Environmentally friendly and healthy plant-based meat products are attracting attention in Japan as new production methods harnessing artificial intelligence and other cutting-edge technologies enable consumers to enjoy tastes similar to conventional meat.
Plant-based meat is made from ingredients such as soybeans, wheat and peas. As livestock breeding requires huge amounts of water and land, shifting to meat alternatives is expected to help conserve the environment.

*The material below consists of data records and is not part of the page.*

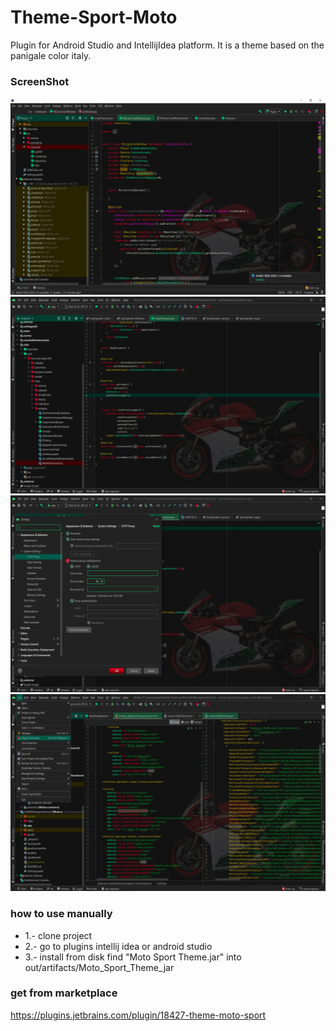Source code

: # Theme-Sport-Moto

Plugin for Android Studio and IntellijIdea platform. It is a theme based on the panigale color italy.

### ScreenShot


![GitHub Logo](/images/f1.png)
![GitHub Logo](/images/f2.png)
![GitHub Logo](/images/f3.png)
![GitHub Logo](/images/f4.png)

### how to use manually

- 1.- clone project
- 2.- go to plugins intellij idea or android studio
- 3.- install from disk find "Moto Sport Theme.jar" into out/artifacts/Moto_Sport_Theme_jar

### get from marketplace

https://plugins.jetbrains.com/plugin/18427-theme-moto-sport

The ongoing coronavirus pandemic has also raised awareness of meat alternatives as cluster infections among workers at U.S. meat processing plants have triggered supply shortages of beef and pork. "The epidemic is further accelerating the evolution of food," said an official of a Japanese consulting firm.
Major Japanese hamburger chain Freshness Burger under Colowide Co. has ridden the wave of momentum, introducing the Good Burger, featuring a patty made of soybean rather than ground animal meat, in August for 480 yen ($4.60).
"It became popular among health-conscious female customers and its sales were nearly double our expectations," said Rina Sakasai, a manager in charge of new product development at Freshness Burger.
The fast-food chain initially sold the burger in the Tokyo metropolitan area and began selling it across Japan from October.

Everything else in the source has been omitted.